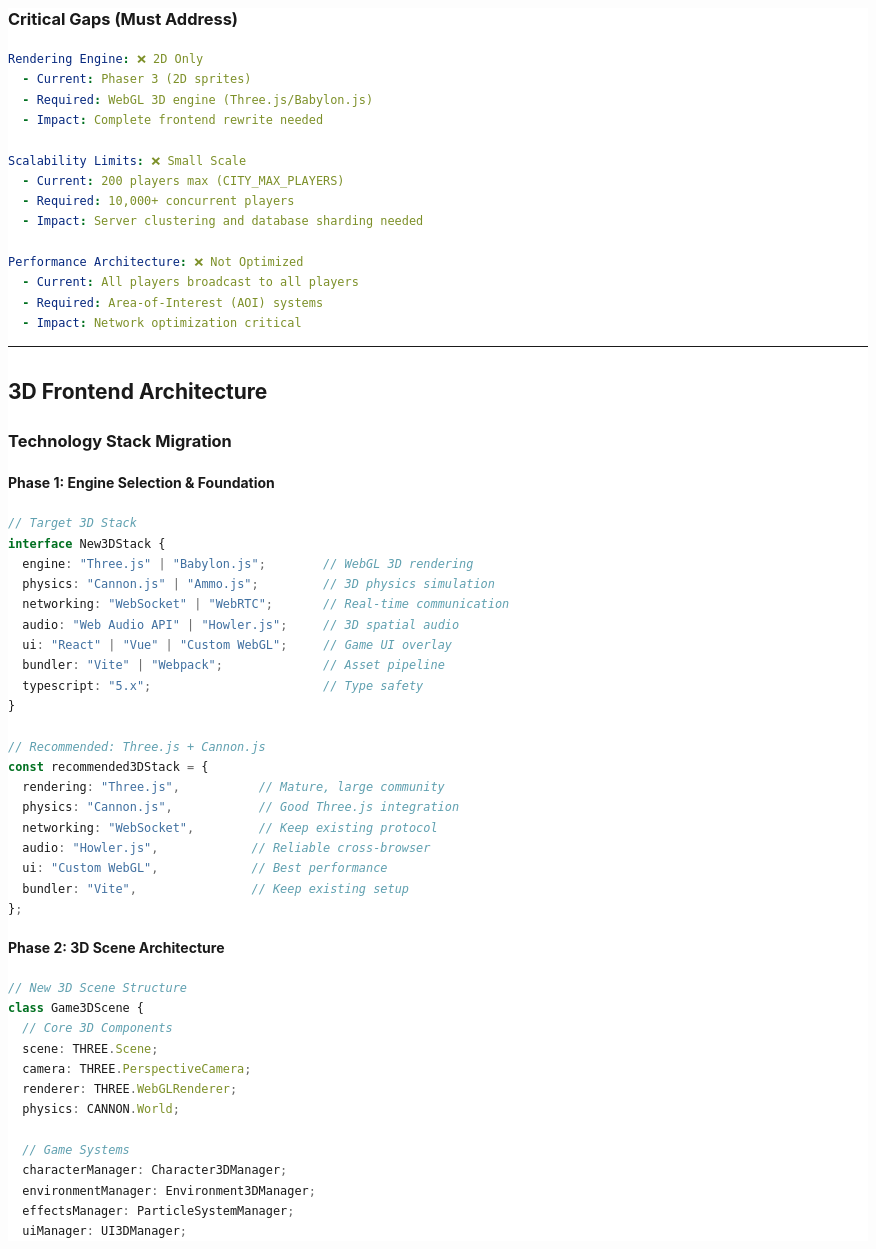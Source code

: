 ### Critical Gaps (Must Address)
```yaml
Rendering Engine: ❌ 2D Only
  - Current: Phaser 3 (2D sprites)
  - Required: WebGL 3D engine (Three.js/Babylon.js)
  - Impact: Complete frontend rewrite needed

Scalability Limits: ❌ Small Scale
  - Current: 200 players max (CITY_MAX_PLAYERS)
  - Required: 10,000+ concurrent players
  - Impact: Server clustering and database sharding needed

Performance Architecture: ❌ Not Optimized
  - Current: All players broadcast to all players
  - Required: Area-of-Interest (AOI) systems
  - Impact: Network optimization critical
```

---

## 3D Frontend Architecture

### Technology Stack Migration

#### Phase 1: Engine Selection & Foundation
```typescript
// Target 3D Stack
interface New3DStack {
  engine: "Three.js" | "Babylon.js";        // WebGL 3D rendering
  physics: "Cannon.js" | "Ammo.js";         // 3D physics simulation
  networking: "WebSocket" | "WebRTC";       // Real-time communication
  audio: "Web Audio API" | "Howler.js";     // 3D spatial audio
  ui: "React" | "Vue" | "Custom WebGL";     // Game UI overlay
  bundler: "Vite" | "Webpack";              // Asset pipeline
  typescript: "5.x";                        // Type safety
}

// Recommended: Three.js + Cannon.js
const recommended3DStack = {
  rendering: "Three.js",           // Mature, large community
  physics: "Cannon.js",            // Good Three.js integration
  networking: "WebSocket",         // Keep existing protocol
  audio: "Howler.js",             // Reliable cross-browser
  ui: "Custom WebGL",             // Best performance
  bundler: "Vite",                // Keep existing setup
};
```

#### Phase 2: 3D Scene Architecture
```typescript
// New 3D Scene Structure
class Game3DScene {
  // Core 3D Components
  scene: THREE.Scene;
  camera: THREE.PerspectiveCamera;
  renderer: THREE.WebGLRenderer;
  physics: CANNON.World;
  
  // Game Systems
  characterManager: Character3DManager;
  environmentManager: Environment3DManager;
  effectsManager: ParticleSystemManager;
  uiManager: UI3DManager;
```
□ □ □ □
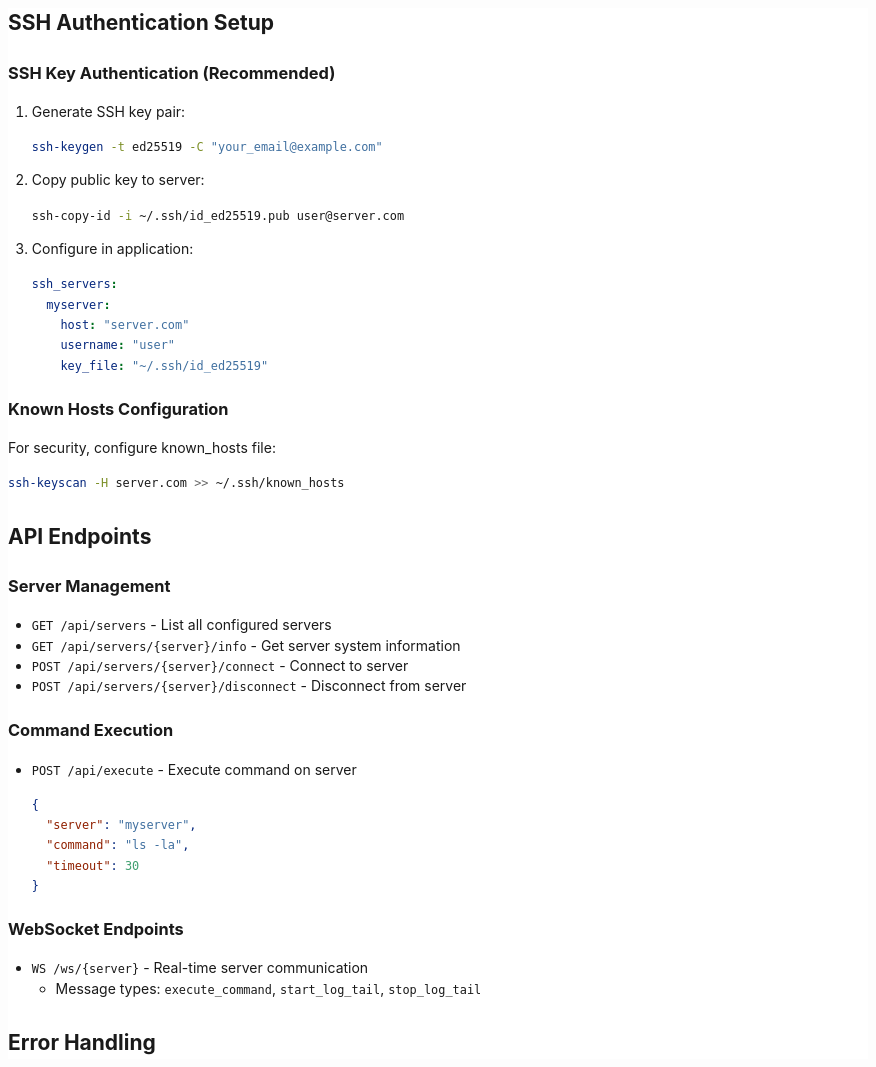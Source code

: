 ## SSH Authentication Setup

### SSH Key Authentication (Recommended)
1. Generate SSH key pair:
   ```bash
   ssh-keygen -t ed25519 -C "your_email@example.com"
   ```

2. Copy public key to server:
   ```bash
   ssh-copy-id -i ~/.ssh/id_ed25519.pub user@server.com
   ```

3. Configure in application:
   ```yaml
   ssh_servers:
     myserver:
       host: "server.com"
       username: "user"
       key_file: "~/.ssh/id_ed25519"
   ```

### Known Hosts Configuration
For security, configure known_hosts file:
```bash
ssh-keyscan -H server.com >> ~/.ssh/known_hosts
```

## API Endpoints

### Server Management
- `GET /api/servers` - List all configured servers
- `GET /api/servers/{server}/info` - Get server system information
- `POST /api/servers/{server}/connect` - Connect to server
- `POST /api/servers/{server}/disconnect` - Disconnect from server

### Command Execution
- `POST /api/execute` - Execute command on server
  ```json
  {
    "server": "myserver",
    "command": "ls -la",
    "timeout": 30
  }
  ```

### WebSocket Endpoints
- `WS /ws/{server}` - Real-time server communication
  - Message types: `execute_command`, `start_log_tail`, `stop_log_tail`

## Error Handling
□ □ □ □
## Task to complete
Only the lines containing "Babylon" are needed; copy each of them from the data.

## Solution
  - Required: WebGL 3D engine (Three.js/Babylon.js)
  engine: "Three.js" | "Babylon.js";        // WebGL 3D rendering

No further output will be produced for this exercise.